=== Begin Enclosure ===

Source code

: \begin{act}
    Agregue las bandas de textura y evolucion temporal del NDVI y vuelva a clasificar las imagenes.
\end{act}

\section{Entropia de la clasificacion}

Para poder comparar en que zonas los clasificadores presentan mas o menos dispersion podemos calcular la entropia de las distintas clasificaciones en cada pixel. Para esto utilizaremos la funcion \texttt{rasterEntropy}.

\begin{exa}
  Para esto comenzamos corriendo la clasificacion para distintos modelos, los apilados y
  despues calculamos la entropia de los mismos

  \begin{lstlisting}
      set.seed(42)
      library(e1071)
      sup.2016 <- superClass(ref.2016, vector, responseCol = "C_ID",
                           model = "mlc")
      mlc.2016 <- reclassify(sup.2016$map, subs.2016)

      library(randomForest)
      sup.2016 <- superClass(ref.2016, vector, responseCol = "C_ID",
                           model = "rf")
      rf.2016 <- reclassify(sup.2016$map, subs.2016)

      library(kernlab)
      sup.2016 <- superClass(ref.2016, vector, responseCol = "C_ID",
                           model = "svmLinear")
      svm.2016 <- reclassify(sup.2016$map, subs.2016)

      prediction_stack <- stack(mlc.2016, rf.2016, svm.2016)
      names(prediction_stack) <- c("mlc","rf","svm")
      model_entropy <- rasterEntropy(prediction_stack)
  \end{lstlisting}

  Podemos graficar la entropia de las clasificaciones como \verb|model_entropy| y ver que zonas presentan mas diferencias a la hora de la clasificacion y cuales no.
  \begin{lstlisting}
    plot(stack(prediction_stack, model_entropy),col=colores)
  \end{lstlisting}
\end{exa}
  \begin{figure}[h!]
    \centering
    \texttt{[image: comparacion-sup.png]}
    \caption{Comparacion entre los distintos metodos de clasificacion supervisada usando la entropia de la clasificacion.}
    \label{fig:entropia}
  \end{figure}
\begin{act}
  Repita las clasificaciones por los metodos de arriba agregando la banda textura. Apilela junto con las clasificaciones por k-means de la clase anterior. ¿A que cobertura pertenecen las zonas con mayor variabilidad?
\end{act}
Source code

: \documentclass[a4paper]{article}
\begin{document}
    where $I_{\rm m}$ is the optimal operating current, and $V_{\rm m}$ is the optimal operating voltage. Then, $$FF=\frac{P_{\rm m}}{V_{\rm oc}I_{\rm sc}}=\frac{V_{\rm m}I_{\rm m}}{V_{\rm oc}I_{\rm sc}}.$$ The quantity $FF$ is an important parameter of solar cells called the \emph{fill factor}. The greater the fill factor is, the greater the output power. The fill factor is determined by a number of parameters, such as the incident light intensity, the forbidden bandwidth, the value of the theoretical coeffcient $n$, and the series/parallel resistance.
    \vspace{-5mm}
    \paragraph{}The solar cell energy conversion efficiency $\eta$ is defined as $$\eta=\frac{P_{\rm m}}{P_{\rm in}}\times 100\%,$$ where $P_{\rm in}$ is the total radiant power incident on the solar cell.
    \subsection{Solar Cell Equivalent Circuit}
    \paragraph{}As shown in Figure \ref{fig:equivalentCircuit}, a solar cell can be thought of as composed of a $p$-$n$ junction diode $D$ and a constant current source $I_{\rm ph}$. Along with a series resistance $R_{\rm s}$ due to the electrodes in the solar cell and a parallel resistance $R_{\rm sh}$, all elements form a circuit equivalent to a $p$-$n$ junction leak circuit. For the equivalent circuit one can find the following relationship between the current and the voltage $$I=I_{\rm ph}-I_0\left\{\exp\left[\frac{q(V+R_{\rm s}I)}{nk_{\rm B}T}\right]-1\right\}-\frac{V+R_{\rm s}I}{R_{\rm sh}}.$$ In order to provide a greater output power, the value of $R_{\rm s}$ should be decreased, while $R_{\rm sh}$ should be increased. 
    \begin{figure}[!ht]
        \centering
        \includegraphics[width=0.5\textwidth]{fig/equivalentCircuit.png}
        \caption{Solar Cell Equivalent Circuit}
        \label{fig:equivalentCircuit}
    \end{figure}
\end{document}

=== End Enclosure ===

The records given above are to be repeated in full, exactly.

* FINAL ANSWER
Source code

: \begin{act}
    Agregue las bandas de textura y evolucion temporal del NDVI y vuelva a clasificar las imagenes.
\end{act}

\section{Entropia de la clasificacion}

Para poder comparar en que zonas los clasificadores presentan mas o menos dispersion podemos calcular la entropia de las distintas clasificaciones en cada pixel. Para esto utilizaremos la funcion \texttt{rasterEntropy}.

\begin{exa}
  Para esto comenzamos corriendo la clasificacion para distintos modelos, los apilados y
  despues calculamos la entropia de los mismos

  \begin{lstlisting}
      set.seed(42)
      library(e1071)
      sup.2016 <- superClass(ref.2016, vector, responseCol = "C_ID",
                           model = "mlc")
      mlc.2016 <- reclassify(sup.2016$map, subs.2016)

      library(randomForest)
      sup.2016 <- superClass(ref.2016, vector, responseCol = "C_ID",
                           model = "rf")
      rf.2016 <- reclassify(sup.2016$map, subs.2016)

      library(kernlab)
      sup.2016 <- superClass(ref.2016, vector, responseCol = "C_ID",
                           model = "svmLinear")
      svm.2016 <- reclassify(sup.2016$map, subs.2016)

      prediction_stack <- stack(mlc.2016, rf.2016, svm.2016)
      names(prediction_stack) <- c("mlc","rf","svm")
      model_entropy <- rasterEntropy(prediction_stack)
  \end{lstlisting}

  Podemos graficar la entropia de las clasificaciones como \verb|model_entropy| y ver que zonas presentan mas diferencias a la hora de la clasificacion y cuales no.
  \begin{lstlisting}
    plot(stack(prediction_stack, model_entropy),col=colores)
  \end{lstlisting}
\end{exa}
  \begin{figure}[h!]
    \centering
    \texttt{[image: comparacion-sup.png]}
    \caption{Comparacion entre los distintos metodos de clasificacion supervisada usando la entropia de la clasificacion.}
    \label{fig:entropia}
  \end{figure}
\begin{act}
  Repita las clasificaciones por los metodos de arriba agregando la banda textura. Apilela junto con las clasificaciones por k-means de la clase anterior. ¿A que cobertura pertenecen las zonas con mayor variabilidad?
\end{act}
Source code

: \documentclass[a4paper]{article}
\begin{document}
    where $I_{\rm m}$ is the optimal operating current, and $V_{\rm m}$ is the optimal operating voltage. Then, $$FF=\frac{P_{\rm m}}{V_{\rm oc}I_{\rm sc}}=\frac{V_{\rm m}I_{\rm m}}{V_{\rm oc}I_{\rm sc}}.$$ The quantity $FF$ is an important parameter of solar cells called the \emph{fill factor}. The greater the fill factor is, the greater the output power. The fill factor is determined by a number of parameters, such as the incident light intensity, the forbidden bandwidth, the value of the theoretical coeffcient $n$, and the series/parallel resistance.
    \vspace{-5mm}
    \paragraph{}The solar cell energy conversion efficiency $\eta$ is defined as $$\eta=\frac{P_{\rm m}}{P_{\rm in}}\times 100\%,$$ where $P_{\rm in}$ is the total radiant power incident on the solar cell.
    \subsection{Solar Cell Equivalent Circuit}
    \paragraph{}As shown in Figure \ref{fig:equivalentCircuit}, a solar cell can be thought of as composed of a $p$-$n$ junction diode $D$ and a constant current source $I_{\rm ph}$. Along with a series resistance $R_{\rm s}$ due to the electrodes in the solar cell and a parallel resistance $R_{\rm sh}$, all elements form a circuit equivalent to a $p$-$n$ junction leak circuit. For the equivalent circuit one can find the following relationship between the current and the voltage $$I=I_{\rm ph}-I_0\left\{\exp\left[\frac{q(V+R_{\rm s}I)}{nk_{\rm B}T}\right]-1\right\}-\frac{V+R_{\rm s}I}{R_{\rm sh}}.$$ In order to provide a greater output power, the value of $R_{\rm s}$ should be decreased, while $R_{\rm sh}$ should be increased. 
    \begin{figure}[!ht]
        \centering
        \includegraphics[width=0.5\textwidth]{fig/equivalentCircuit.png}
        \caption{Solar Cell Equivalent Circuit}
        \label{fig:equivalentCircuit}
    \end{figure}
\end{document}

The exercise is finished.